Celluloid is a durable plastic material that was introduced during the 1920s. With celluloid, pen manufacturers could create their writing devices in a variety of colors. Conway Stewart embraced the material and began constructing pens for all types of consumers. Furthermore, the company could offer quality pens at affordable prices.
During 1922, Conway Stewart introduced a small line of pens, which became known as the "Dinkie Series." At first, the company only produced the pen in black and red. However, within a year, Conway Stewart began offering the model in various colors. Originally, the pen was advertised as a waistcoat pocket pen for men, but later, it became a popular ladies pen.
Conway Stewart launched the "Duro Series" in 1924. With its traditional lines and classic styling, collectors who add a Duro model pen to their collection will have a valuable addition. The writing unit features 18-karat gold bands for style variation along with a gold nib. Furthermore, the company made the base from resin and included the British Assay Office logo on the device.
In the 1930s, the company released the "Dandy Fountain Pen." The model features a classic style. Furthermore, it was originally popular with men who enjoyed dressing up when they spent a night out on the town. In 2005, the company released a new version of the "Dandy."
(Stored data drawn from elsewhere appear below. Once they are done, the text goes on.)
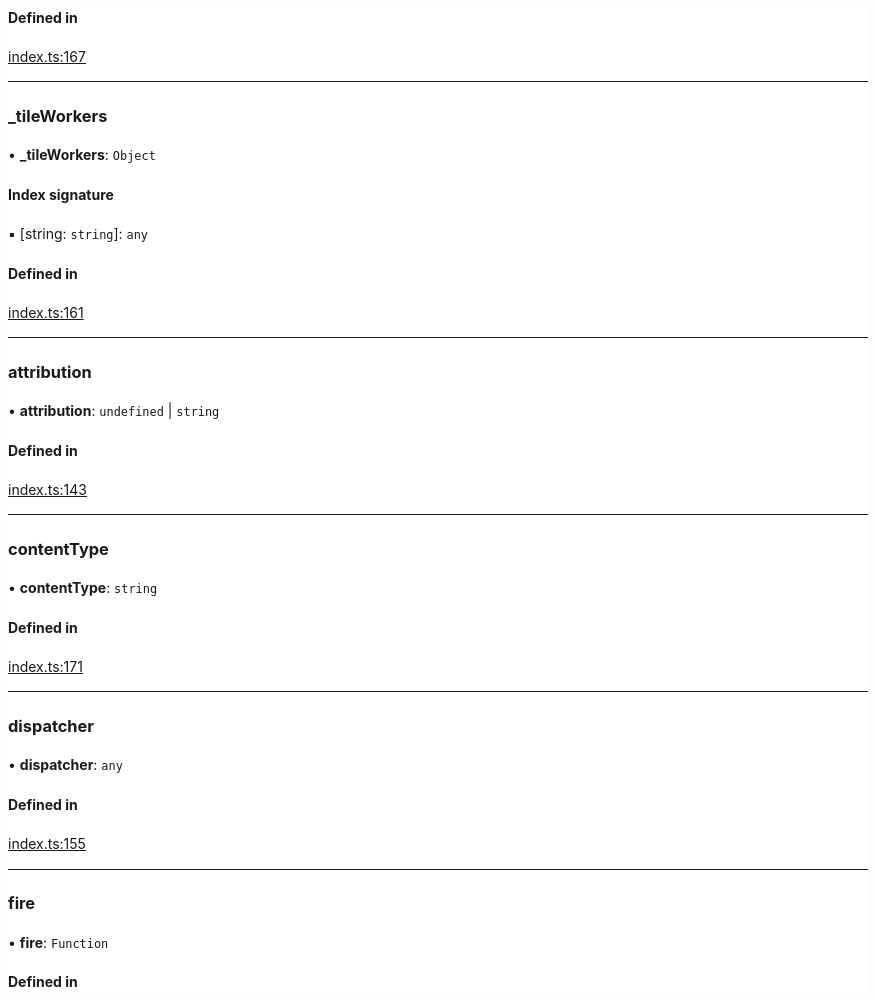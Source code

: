 #### Defined in

[index.ts:167](https://github.com/am2222/mapbox-pmtiles/blob/4d3582c/src/index.ts#L167)

___

### \_tileWorkers

• **\_tileWorkers**: `Object`

#### Index signature

▪ [string: `string`]: `any`

#### Defined in

[index.ts:161](https://github.com/am2222/mapbox-pmtiles/blob/4d3582c/src/index.ts#L161)

___

### attribution

• **attribution**: `undefined` \| `string`

#### Defined in

[index.ts:143](https://github.com/am2222/mapbox-pmtiles/blob/4d3582c/src/index.ts#L143)

___

### contentType

• **contentType**: `string`

#### Defined in

[index.ts:171](https://github.com/am2222/mapbox-pmtiles/blob/4d3582c/src/index.ts#L171)

___

### dispatcher

• **dispatcher**: `any`

#### Defined in

[index.ts:155](https://github.com/am2222/mapbox-pmtiles/blob/4d3582c/src/index.ts#L155)

___

### fire

• **fire**: `Function`

#### Defined in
During the 1990s, Conway Stewart introduced a line of pens constructed from solid gold. The line displayed master English artisanship in multiple areas such as engraving, enameling and hand painting. If collectors intend to add a Conway Stewart gold pen to their collection, then they should be prepared to pay up to $18,000 for the writing device. The company gave two of its Gold Collection pens to Queen Elizabeth II and The Duke of Edinburgh for their Golden Wedding Anniversary.
In 1996, Conway Stewart launched its Churchill model to honor Sir Winston Churchill's life and respect his immense interest in literature and writing, which he enjoyed throughout his life. In fact, according to rumors, Churchill used a Conway Stewart pen during the war years. The Churchill model features handmade resin and gold band enhancements as well as an 18-karat gold large nib. Conway Stewart produced the pen in varying colors including classic black. Furthermore, Prime Minister Blair gave Russian President Putin a burgundy Churchill model Conway Stewart pen when he visited the country. Blair also gave a brown marble Churchill pen to French President Jacques Chirac for the president's 70th birthday.
Conway Stewart pens are fun to collect since they feature bright colors and unique designs. Additionally, the pens are durable, and vintage versions are likely to retain their usability.